L’étude Agrican en France (menée sur plus de 180 000 affiliés au régime agricole) et l'étude AHS aux Etats-Unis (plus de 50 000 agriculteurs) montrent que les agriculteurs sont globalement moins atteints de cancers que le reste de la population.
Par exemple, les hommes travaillant en milieu agricole ont moins de cancers pulmonaires, de la vessie et du colon Cependant, on observe chez eux un excès de cancers de la prostate, des cancers hématologiques et, dans une moindre mesure, du cancer des lèvres.
Y-a-t-il un lien avec l’exposition aux pesticides ? « C’est difficile à établir. Certaines maladies sont complexes. De même, les expositions sont complexes et encore mal définies. Il faut améliorer les outils épidémiologiques », a reconnu le chercheur. D’où la nécessité de mettre en place des projets collaboratifs.

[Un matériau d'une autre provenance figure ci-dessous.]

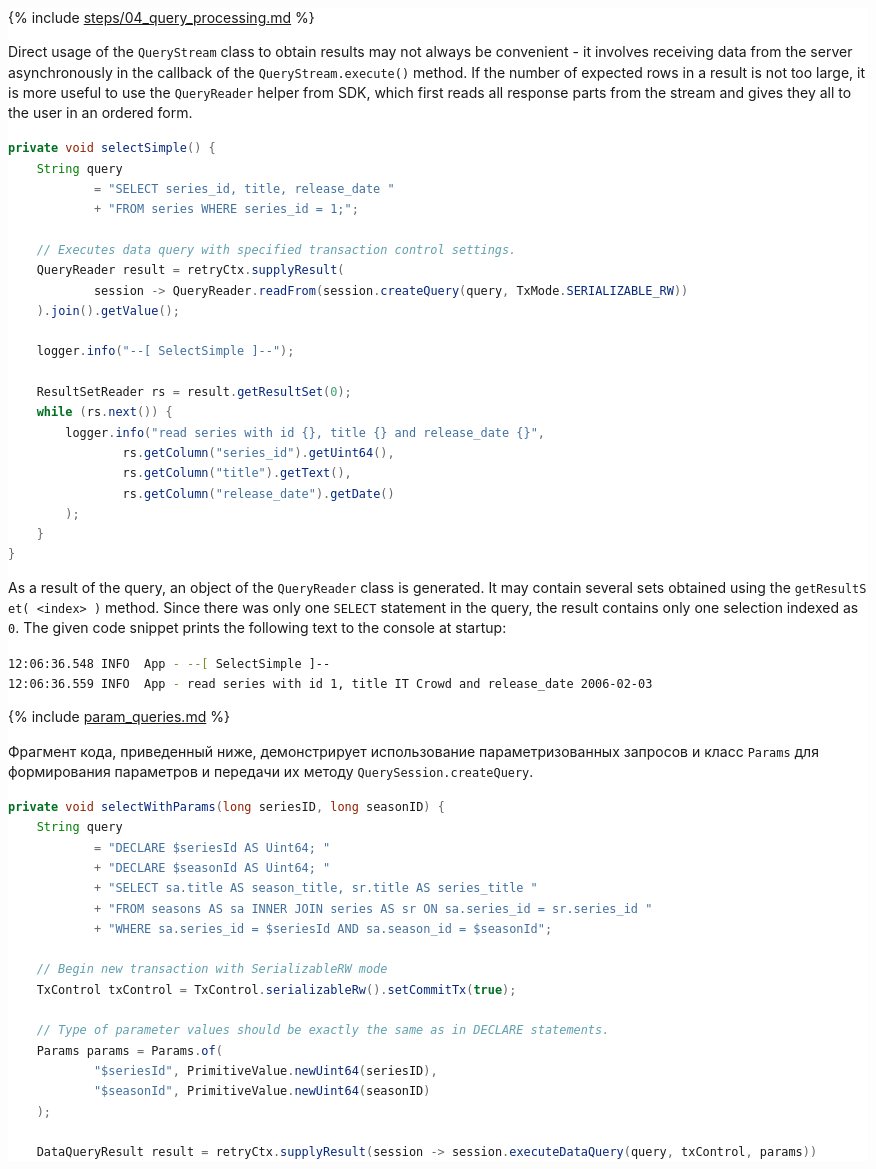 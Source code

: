 {% include [steps/04_query_processing.md](../_includes/steps/04_query_processing.md) %}

Direct usage of the `QueryStream` class to obtain results may not always be convenient - it involves receiving data from the server asynchronously in the callback of the `QueryStream.execute()` method. If the number of expected rows in a result is not too large, it is more useful to use the `QueryReader` helper from SDK, which first reads all response parts from the stream and gives they all to the user in an ordered form.

```java
private void selectSimple() {
    String query
            = "SELECT series_id, title, release_date "
            + "FROM series WHERE series_id = 1;";

    // Executes data query with specified transaction control settings.
    QueryReader result = retryCtx.supplyResult(
            session -> QueryReader.readFrom(session.createQuery(query, TxMode.SERIALIZABLE_RW))
    ).join().getValue();

    logger.info("--[ SelectSimple ]--");

    ResultSetReader rs = result.getResultSet(0);
    while (rs.next()) {
        logger.info("read series with id {}, title {} and release_date {}",
                rs.getColumn("series_id").getUint64(),
                rs.getColumn("title").getText(),
                rs.getColumn("release_date").getDate()
        );
    }
}
```

As a result of the query, an object of the `QueryReader` class is generated. It may contain several sets obtained using the `getResultSet( <index> )` method. Since there was only one `SELECT` statement in the query, the result contains only one selection indexed as `0`. The given code snippet prints the following text to the console at startup:


```bash
12:06:36.548 INFO  App - --[ SelectSimple ]--
12:06:36.559 INFO  App - read series with id 1, title IT Crowd and release_date 2006-02-03
```

{% include [param_queries.md](../_includes/steps/06_param_queries.md) %}

Фрагмент кода, приведенный ниже, демонстрирует использование параметризованных запросов и класс `Params` для формирования параметров и передачи их методу `QuerySession.createQuery`.

```java
private void selectWithParams(long seriesID, long seasonID) {
    String query
            = "DECLARE $seriesId AS Uint64; "
            + "DECLARE $seasonId AS Uint64; "
            + "SELECT sa.title AS season_title, sr.title AS series_title "
            + "FROM seasons AS sa INNER JOIN series AS sr ON sa.series_id = sr.series_id "
            + "WHERE sa.series_id = $seriesId AND sa.season_id = $seasonId";

    // Begin new transaction with SerializableRW mode
    TxControl txControl = TxControl.serializableRw().setCommitTx(true);

    // Type of parameter values should be exactly the same as in DECLARE statements.
    Params params = Params.of(
            "$seriesId", PrimitiveValue.newUint64(seriesID),
            "$seasonId", PrimitiveValue.newUint64(seasonID)
    );

    DataQueryResult result = retryCtx.supplyResult(session -> session.executeDataQuery(query, txControl, params))
```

C’est l’objectif de l’étude Agricoh qui vise à établir si l’exposition aux pesticides augmente le risque de lymphome et de leucémie sur une population de plus de 300 000 agriculteurs en France, aux Etats-Unis et en Norvège. Les données sont encore en cours d’analyse, mais les résultats préliminaires montrent que l’exposition à certains insecticides et herbicides est associée à un risque accru de cancers lymphatiques hématopoïétiques.
A la lecture des derniers résultats Agrican, l’élevage porcin et le recours aux insecticides pour désinfecter les locaux des élevages bovins favoriseraient les cancers de la prostate. Les cancers pulmonaires quant à eux paraissent plus fréquents chez les individus amenés à récolter des pois fourragers mais aussi dans l’arboriculture, la production de légumes et les cultures sous serres.

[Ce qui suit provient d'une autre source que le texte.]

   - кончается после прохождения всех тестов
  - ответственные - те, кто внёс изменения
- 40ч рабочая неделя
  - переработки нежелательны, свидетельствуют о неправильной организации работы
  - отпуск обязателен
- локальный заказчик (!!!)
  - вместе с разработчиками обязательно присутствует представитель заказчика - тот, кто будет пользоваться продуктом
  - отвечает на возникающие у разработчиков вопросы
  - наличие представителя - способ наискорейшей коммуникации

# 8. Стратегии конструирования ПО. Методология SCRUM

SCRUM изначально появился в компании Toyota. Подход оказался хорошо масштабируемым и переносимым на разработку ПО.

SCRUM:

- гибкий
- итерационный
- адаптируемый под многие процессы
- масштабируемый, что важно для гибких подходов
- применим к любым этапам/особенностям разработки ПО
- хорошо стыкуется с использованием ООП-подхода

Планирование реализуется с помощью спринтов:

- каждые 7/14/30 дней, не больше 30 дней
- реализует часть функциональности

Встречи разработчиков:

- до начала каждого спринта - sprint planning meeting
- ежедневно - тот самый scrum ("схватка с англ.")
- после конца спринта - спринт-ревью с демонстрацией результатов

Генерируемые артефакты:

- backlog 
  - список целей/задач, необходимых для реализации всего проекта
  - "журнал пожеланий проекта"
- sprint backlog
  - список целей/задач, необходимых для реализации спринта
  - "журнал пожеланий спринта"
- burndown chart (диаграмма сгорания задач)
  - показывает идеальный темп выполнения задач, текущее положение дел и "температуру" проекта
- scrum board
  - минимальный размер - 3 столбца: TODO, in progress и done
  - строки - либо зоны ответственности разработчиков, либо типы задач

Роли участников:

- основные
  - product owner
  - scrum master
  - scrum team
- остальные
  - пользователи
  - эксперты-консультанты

Pour l’instant, les chercheurs n’ont mis en évidence aucun lien entre la viticulture et l’augmentation du risque de certains cancers. « C’est assez surprenant », nous a glissé en aparté Pierre Lebailly. Mais les études se poursuivent.

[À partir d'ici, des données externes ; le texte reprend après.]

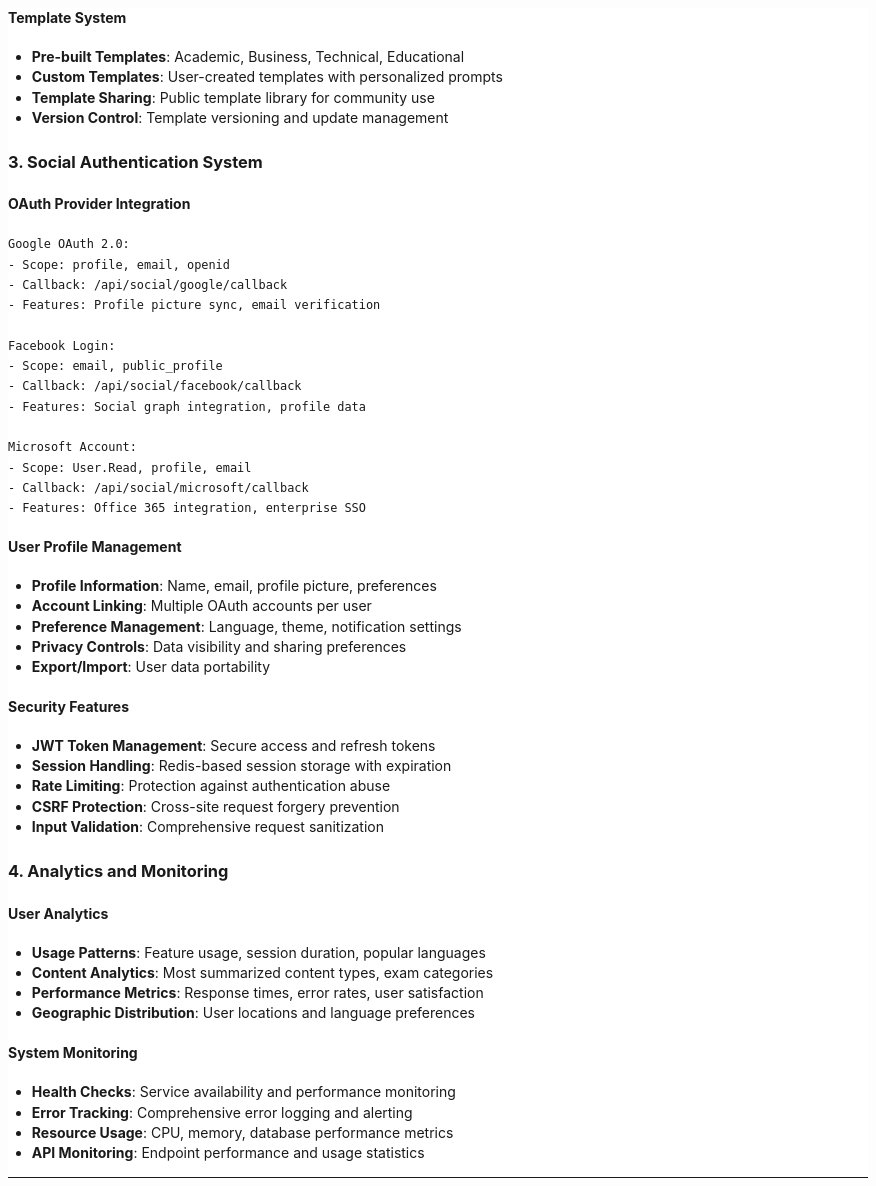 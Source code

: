 #### Template System
- **Pre-built Templates**: Academic, Business, Technical, Educational
- **Custom Templates**: User-created templates with personalized prompts
- **Template Sharing**: Public template library for community use
- **Version Control**: Template versioning and update management

### 3. **Social Authentication System**

#### OAuth Provider Integration
```
Google OAuth 2.0:
- Scope: profile, email, openid
- Callback: /api/social/google/callback
- Features: Profile picture sync, email verification

Facebook Login:
- Scope: email, public_profile
- Callback: /api/social/facebook/callback
- Features: Social graph integration, profile data

Microsoft Account:
- Scope: User.Read, profile, email
- Callback: /api/social/microsoft/callback
- Features: Office 365 integration, enterprise SSO
```

#### User Profile Management
- **Profile Information**: Name, email, profile picture, preferences
- **Account Linking**: Multiple OAuth accounts per user
- **Preference Management**: Language, theme, notification settings
- **Privacy Controls**: Data visibility and sharing preferences
- **Export/Import**: User data portability

#### Security Features
- **JWT Token Management**: Secure access and refresh tokens
- **Session Handling**: Redis-based session storage with expiration
- **Rate Limiting**: Protection against authentication abuse
- **CSRF Protection**: Cross-site request forgery prevention
- **Input Validation**: Comprehensive request sanitization

### 4. **Analytics and Monitoring**

#### User Analytics
- **Usage Patterns**: Feature usage, session duration, popular languages
- **Content Analytics**: Most summarized content types, exam categories
- **Performance Metrics**: Response times, error rates, user satisfaction
- **Geographic Distribution**: User locations and language preferences

#### System Monitoring
- **Health Checks**: Service availability and performance monitoring
- **Error Tracking**: Comprehensive error logging and alerting
- **Resource Usage**: CPU, memory, database performance metrics
- **API Monitoring**: Endpoint performance and usage statistics

---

Christelle Stef La Vigne - Vitisphere
Encadré : L’analyse des cheveux : un bon indicateur
Brice Appenzeller, de l’institut de santé au Luxembourg, a montré que l’analyse des cheveux est plus pertinente que l’analyse d’urine pour évaluer l’exposition chronique aux pesticides. Il a comparé les résultats de ces deux analyses sur 31 volontaires, et il apparaît que les prélèvements effectués dans les cheveux rendent mieux compte de l’exposition des sujets. « Cela permet de couvrir une période plus large », a-t-il ajouté. Sur 93 femmes enceintes, la même expérience a mis en évidence la présence dans leurs cheveux de 18 résidus de pesticides différents sur une quarantaine recherchés.